EXERCISE MATERIAL Block Start

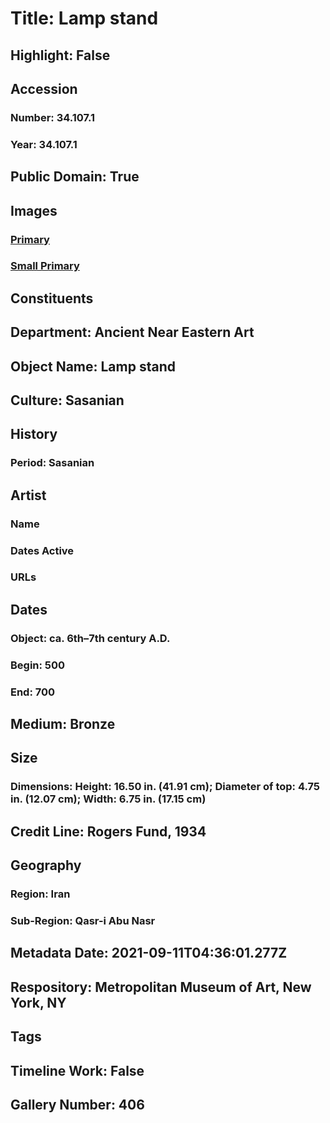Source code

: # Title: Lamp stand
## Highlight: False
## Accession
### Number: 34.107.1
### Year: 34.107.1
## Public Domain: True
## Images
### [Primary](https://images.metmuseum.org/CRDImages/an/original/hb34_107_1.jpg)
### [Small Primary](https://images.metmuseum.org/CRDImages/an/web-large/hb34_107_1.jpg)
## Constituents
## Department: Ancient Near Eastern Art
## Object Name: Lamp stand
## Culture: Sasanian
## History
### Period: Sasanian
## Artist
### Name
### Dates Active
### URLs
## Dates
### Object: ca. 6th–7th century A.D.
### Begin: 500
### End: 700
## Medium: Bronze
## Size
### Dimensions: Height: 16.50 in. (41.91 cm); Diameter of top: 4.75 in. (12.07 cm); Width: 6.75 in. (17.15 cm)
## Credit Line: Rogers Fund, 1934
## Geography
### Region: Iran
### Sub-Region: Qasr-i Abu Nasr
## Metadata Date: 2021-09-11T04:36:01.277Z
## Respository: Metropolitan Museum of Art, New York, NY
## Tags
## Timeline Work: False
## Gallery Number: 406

EXERCISE MATERIAL Block End

BRIEF.
Your task is to write out, exactly, the line that contains "## Object Name: Lamp stand" and each line after it to the end of the data, with no other lines.

ANSWER.
## Object Name: Lamp stand
## Culture: Sasanian
## History
### Period: Sasanian
## Artist
### Name
### Dates Active
### URLs
## Dates
### Object: ca. 6th–7th century A.D.
### Begin: 500
### End: 700
## Medium: Bronze
## Size
### Dimensions: Height: 16.50 in. (41.91 cm); Diameter of top: 4.75 in. (12.07 cm); Width: 6.75 in. (17.15 cm)
## Credit Line: Rogers Fund, 1934
## Geography
### Region: Iran
### Sub-Region: Qasr-i Abu Nasr
## Metadata Date: 2021-09-11T04:36:01.277Z
## Respository: Metropolitan Museum of Art, New York, NY
## Tags
## Timeline Work: False
## Gallery Number: 406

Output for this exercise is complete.